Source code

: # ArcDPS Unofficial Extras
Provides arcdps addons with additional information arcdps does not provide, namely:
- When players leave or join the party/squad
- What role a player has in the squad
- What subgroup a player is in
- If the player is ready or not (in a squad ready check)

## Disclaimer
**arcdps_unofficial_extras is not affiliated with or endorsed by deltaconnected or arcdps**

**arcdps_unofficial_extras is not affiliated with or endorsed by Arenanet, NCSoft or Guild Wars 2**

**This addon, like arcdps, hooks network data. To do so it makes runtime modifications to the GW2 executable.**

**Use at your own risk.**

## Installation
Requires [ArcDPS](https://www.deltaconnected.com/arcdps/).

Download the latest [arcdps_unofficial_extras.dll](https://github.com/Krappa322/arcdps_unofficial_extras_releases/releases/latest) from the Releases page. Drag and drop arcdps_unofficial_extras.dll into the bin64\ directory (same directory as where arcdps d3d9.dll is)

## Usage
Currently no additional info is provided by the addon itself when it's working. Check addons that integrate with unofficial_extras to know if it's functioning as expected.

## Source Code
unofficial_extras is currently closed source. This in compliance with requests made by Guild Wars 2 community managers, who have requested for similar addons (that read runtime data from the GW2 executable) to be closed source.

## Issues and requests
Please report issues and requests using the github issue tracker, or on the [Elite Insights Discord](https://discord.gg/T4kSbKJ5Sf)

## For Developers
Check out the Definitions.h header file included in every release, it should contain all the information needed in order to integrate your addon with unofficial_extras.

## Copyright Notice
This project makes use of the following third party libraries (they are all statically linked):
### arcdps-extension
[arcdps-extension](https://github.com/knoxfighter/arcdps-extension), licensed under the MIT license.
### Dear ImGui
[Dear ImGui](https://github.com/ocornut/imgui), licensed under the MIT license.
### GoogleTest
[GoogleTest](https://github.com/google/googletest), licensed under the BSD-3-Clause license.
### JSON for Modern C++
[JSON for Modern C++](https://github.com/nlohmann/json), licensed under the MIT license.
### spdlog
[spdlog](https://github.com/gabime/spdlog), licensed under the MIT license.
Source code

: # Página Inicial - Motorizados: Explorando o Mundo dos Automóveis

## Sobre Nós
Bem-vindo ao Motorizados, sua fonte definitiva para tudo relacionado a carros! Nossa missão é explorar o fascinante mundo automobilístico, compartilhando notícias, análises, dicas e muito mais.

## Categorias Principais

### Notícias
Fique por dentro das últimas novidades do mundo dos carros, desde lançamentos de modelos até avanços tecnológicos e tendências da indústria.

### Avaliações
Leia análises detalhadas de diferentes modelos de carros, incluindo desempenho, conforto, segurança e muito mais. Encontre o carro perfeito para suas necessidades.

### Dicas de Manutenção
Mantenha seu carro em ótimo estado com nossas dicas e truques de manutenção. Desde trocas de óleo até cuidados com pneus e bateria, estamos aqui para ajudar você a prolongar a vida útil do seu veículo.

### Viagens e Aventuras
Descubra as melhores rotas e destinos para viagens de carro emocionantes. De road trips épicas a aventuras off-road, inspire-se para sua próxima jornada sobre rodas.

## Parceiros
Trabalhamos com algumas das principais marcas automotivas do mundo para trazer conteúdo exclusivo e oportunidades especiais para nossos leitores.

━━━━━━━━

Work to be completed:
Among the lines of the material, find those that hold the word "your" and copy them.

Solution for this exercise:
**Use at your own risk.**
Check out the Definitions.h header file included in every release, it should contain all the information needed in order to integrate your addon with unofficial_extras.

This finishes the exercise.